# i tappeti stesi sotto i suoi piedi sulle aiole



## William Stein

Ciao tutti,

Can anybody help with this phrase between asterisks from Città Invisibili:

Alle volte il Kan era invece visitato da soprassalti d’euforia. Si sollevava sui cuscini, ***misurava a lunghi passi i tappeti stesi sotto i suoi piedi sulle aiole***, s’affacciava alle 
balaustre delle terrazze per dominare con occhio allucinato la distesa dei giardini della reggia... (http://www.lebellepagine.it/res/site51630/res634539_Calvino-dialoghi-Kan-Marco.pdf)

[note to the moderator: sorry if this is too long but it's really the minimum context necessary to interpret the phrase in question]

Does that mean that the servants walk in front of Kubla Khan with a big roll of carpet that they unroll on top of the flower beds as he walks? Or that the carpet is already spread out over the flower beds? But how could carpets be spread out over the flower beds, wouldn't that kill the flowers?


----------



## amatriciana

I read it as "(he) paced up and down the carpets spread out beneath his feet on the flower beds", which doesn't seem to imply that servants ran in front of him rolling and unrolling lengths of carpet.  As to whether the carpets would kill the flowers, guess it depends on the flowers.  Long as the carpets aren't there permanently they might not suffer as much as you'd think.  Or maybe the carpets get spread somewhere different everyday, so that the flowers crushed one day just bounce back the next.


----------



## William Stein

amatriciana said:


> I read it as "(he) paced up and down the carpets spread out beneath his feet on the flower beds", which doesn't seem to imply that servants ran in front of him rolling and unrolling lengths of carpet.  As to whether the carpets would kill the flowers, guess it depends on the flowers.  Long as the carpets aren't there permanently they might not suffer as much as you'd think.  Or maybe the carpets get spread somewhere different everyday, so that the flowers crushed one day just bounce back the next.
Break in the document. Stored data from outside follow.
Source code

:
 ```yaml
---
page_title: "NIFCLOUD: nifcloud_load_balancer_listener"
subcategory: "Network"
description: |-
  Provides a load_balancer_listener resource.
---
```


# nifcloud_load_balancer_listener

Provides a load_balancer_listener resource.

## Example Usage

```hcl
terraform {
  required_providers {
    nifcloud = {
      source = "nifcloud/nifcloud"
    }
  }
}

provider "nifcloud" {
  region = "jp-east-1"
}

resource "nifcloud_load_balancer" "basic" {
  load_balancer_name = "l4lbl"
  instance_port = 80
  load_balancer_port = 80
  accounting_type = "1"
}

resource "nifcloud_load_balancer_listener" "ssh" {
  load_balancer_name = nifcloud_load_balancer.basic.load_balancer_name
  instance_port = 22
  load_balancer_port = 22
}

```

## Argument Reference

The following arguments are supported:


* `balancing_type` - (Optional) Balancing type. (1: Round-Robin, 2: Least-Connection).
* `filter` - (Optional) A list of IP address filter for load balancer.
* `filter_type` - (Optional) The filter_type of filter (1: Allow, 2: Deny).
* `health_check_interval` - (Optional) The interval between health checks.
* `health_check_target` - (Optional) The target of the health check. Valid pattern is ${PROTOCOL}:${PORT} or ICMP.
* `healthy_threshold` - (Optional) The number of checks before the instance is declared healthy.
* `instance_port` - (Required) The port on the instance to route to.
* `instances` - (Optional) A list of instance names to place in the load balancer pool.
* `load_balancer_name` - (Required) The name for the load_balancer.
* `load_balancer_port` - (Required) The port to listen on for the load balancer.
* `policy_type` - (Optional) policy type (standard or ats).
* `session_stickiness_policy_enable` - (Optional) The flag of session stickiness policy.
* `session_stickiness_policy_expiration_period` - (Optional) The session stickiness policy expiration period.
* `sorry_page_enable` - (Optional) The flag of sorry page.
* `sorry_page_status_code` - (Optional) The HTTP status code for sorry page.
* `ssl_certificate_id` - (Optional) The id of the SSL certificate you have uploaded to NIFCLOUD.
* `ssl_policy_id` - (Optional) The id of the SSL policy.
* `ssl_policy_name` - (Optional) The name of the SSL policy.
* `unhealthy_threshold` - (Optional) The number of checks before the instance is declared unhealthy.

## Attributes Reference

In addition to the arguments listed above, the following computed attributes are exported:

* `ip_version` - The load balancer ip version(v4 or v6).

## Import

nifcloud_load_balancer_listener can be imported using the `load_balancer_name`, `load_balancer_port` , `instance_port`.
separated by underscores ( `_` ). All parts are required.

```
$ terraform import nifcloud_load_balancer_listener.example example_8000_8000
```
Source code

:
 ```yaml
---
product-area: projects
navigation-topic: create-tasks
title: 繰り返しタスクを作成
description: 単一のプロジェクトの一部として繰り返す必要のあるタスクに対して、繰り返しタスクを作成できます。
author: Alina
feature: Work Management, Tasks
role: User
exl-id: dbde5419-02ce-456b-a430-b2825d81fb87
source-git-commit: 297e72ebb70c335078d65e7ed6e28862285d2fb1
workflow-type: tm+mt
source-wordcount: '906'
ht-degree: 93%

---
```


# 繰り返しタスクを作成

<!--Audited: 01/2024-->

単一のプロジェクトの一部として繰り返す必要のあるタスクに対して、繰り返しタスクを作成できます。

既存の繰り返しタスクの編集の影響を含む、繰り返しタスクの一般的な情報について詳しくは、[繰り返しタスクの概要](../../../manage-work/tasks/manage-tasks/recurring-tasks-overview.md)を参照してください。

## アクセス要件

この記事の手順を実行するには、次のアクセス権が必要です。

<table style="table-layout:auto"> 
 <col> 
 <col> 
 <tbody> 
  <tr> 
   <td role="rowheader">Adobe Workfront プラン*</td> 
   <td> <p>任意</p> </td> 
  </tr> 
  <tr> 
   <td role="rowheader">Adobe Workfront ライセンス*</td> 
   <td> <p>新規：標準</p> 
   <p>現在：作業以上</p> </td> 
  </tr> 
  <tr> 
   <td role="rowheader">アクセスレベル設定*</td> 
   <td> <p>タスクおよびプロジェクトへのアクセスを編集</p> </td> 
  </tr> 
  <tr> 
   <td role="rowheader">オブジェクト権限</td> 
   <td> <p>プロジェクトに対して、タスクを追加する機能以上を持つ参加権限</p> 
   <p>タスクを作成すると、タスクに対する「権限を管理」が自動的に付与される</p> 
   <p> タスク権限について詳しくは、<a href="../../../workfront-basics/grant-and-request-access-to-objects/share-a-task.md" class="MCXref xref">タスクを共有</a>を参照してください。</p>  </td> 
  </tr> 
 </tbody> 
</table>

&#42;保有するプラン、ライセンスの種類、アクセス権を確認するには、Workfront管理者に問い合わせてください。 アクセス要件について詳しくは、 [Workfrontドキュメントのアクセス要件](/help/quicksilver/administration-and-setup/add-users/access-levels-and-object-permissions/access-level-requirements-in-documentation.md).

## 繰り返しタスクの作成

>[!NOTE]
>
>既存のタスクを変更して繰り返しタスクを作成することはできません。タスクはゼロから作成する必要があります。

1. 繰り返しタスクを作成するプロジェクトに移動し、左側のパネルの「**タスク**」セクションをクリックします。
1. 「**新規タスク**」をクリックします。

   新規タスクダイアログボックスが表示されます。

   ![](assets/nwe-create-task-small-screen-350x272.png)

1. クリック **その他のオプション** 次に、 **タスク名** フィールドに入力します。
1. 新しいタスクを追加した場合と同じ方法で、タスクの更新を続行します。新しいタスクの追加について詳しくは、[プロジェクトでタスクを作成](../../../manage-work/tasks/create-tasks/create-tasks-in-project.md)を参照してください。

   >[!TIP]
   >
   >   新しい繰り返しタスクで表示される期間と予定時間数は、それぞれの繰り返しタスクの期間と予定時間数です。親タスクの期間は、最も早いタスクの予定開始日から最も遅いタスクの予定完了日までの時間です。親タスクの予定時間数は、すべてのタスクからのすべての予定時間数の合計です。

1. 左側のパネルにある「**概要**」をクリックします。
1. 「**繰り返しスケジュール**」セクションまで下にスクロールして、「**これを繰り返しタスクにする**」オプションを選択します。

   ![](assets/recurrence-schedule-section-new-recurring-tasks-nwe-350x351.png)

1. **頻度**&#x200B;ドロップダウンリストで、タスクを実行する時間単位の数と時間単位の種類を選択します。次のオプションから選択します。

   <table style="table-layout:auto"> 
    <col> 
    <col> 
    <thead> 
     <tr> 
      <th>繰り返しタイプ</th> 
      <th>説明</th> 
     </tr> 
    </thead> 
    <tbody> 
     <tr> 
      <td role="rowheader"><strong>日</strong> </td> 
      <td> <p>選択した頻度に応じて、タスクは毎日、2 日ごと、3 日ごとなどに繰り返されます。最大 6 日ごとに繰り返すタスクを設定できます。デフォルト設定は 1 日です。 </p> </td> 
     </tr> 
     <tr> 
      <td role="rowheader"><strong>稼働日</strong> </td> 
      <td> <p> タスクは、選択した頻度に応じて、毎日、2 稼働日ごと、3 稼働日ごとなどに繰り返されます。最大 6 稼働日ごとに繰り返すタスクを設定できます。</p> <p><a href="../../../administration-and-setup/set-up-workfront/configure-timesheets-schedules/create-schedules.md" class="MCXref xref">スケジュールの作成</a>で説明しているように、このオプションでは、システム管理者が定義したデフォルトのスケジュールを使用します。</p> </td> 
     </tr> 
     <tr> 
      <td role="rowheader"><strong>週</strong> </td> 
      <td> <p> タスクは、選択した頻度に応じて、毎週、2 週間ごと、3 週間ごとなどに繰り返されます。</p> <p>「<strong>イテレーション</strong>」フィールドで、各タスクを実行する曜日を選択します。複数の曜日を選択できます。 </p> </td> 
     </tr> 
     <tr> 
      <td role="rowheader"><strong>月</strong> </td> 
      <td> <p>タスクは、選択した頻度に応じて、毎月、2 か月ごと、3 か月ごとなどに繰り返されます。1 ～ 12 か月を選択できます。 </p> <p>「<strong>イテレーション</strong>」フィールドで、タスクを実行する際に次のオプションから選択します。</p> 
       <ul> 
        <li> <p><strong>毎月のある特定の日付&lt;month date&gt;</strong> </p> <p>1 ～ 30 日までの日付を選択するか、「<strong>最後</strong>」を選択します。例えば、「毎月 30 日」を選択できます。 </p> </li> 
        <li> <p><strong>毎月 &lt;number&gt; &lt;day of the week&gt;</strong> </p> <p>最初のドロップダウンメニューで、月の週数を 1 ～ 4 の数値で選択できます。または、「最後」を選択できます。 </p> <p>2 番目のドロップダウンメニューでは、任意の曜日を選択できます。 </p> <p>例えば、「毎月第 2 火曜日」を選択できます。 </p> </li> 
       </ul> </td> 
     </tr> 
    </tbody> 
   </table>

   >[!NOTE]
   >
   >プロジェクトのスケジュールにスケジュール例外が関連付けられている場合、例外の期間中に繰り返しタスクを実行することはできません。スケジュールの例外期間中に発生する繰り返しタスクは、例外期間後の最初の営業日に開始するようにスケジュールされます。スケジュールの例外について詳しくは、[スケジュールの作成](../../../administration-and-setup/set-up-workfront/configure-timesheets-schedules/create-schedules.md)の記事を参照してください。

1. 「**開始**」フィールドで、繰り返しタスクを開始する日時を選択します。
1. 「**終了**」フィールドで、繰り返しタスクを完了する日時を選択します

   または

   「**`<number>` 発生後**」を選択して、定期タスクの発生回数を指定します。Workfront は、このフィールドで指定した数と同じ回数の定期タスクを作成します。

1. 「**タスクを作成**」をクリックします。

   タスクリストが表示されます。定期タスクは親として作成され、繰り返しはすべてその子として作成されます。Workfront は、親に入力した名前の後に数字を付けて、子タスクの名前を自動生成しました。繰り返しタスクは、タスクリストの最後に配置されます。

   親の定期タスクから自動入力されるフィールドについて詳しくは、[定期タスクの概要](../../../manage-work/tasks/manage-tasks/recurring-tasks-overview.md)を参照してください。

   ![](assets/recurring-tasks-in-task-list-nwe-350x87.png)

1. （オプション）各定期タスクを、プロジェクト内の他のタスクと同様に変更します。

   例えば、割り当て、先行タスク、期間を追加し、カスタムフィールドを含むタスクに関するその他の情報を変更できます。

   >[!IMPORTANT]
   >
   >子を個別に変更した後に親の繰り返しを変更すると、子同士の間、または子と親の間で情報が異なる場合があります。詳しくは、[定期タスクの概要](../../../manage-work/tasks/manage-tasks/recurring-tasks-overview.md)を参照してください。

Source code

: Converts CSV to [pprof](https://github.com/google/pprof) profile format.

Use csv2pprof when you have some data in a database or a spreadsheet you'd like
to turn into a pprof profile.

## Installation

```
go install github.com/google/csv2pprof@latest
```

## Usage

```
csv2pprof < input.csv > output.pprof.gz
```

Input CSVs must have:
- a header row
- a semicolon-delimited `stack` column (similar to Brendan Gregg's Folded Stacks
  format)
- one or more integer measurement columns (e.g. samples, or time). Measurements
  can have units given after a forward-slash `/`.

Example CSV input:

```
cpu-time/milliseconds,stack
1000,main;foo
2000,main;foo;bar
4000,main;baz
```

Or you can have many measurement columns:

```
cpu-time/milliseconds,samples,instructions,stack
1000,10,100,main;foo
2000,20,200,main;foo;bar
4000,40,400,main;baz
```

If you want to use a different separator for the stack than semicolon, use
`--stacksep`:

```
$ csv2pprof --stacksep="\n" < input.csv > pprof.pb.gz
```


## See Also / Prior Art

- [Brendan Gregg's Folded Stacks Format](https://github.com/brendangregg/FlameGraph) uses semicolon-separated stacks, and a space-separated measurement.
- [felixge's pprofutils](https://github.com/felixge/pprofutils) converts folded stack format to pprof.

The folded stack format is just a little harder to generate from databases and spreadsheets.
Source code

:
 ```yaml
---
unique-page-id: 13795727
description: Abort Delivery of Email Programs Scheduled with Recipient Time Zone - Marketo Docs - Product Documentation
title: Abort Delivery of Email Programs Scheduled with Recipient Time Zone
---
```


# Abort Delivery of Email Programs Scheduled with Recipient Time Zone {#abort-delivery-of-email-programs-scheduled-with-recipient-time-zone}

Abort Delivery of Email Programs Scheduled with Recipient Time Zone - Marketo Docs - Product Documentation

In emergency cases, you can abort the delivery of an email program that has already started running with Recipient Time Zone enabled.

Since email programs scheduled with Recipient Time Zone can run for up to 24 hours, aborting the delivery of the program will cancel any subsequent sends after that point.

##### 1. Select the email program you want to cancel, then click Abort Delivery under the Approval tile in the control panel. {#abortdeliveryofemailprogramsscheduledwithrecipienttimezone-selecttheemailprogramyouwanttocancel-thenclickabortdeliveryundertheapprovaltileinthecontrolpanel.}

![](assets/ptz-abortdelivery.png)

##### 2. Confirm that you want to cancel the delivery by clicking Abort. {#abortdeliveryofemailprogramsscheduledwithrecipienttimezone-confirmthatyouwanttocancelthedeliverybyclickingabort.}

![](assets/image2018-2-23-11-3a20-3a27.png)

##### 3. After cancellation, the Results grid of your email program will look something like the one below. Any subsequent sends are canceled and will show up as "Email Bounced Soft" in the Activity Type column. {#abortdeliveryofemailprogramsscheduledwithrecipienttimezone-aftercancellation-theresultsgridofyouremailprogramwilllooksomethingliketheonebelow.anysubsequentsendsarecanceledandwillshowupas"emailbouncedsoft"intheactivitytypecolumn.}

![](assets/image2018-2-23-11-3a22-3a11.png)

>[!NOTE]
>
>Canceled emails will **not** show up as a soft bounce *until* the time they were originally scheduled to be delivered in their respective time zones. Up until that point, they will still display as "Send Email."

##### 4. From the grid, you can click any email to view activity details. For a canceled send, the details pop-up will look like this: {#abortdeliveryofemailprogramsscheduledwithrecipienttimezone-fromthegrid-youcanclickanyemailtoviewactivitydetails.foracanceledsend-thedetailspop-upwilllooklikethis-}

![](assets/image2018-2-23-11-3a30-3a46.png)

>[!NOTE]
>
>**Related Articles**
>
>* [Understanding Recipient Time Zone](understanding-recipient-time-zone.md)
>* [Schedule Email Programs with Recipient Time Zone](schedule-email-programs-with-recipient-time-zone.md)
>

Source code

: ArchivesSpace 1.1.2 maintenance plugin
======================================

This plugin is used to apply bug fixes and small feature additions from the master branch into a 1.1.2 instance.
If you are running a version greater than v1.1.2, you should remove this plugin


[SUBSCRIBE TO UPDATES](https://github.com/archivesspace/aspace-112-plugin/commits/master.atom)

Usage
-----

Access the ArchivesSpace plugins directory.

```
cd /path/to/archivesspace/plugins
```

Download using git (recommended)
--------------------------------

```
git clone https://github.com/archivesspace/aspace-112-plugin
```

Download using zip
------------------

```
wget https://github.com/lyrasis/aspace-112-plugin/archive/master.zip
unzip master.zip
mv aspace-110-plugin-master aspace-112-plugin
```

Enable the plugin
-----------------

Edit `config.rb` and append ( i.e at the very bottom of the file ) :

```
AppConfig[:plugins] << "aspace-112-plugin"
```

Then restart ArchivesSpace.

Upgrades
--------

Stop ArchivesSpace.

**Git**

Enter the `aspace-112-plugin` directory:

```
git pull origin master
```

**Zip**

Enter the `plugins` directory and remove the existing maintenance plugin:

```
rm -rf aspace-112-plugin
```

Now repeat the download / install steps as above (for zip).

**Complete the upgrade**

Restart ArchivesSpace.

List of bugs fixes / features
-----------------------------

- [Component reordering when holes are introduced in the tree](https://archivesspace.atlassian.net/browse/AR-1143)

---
I just got the idea of the servants unrolling the carpet because it seems really weird to have permanent carpets on top of flowerbeds, which would kill them for sure, but maybe they could lay them down on short notice in preparation for the Khan's walk (which would be really weird, too, since it would imply there were no aisles at all between the flowerbeds). Can "aiole" in Italian include the aisles between the flowerbeds or does it have to be the flowerbeds themselves? Also, can any native speakers tell me whether "stesi' could mean "being spread as he walked" or does it have to be the perfect tense (that had been spread). How would you normally express the "being spread as he walked?" Que venivano stesi?


----------



## Mary49

Hi,
I found an English translation of this book here http://monoskop.org/images/0/0e/Calvino_Italo_Invisible_Cities.pdf   and this is the text: "At other times, however, the Khan was seized by fits of euphoria. He would rise up on his cushions, measure with 
long strides the carpets spread over the paths at his feet, ...".
As I supposed, the "aiole" are not made of flowers.


----------



## Necsus

Hi, WS. L'a_iuola _è una porzione di terreno circoscritta, destinata a verde pubblico, che nei giardini viene destinata a coltivazioni ornamentali. 
E l'elemento che può far pensare che i tappeti venissero srotolati al passaggio del Khan non è la parola _stesi _da sola, ma l'aggiunta di "sotto i suoi piedi", cioè man mano che lui avanzava.


----------



## William Stein

Mary49: I think the translator was faced with the same embarrassing problem and just tried to avoid it.



Necsus said:


> Hi, WS. L'a_iuola _è una porzione di terreno circoscritta, destinata a verde pubblico, che nei giardini viene destinata a coltivazioni ornamentali.


 
Hi Necsus,

That's interesting. So auiola could be the whole enclosed garden, including the paths or aisles between the flowerbeds, like here: http://upload.wikimedia.org/wikipedia/commons/5/5b/Villa_torrigiani_di_lucca,_aiuole_01.JPG

Otherwise it would be like a parody of the Barbarian king who is so brutual he take walks in the middle of the flowerbeds 




Necsus said:


> E l'elemento che può far pensare che i tappeti venissero srotolati al passaggio del Khan non è la parola _stesi _da sola, ma l'aggiunta di "sotto i suoi piedi", cioè man mano che lui avanzava.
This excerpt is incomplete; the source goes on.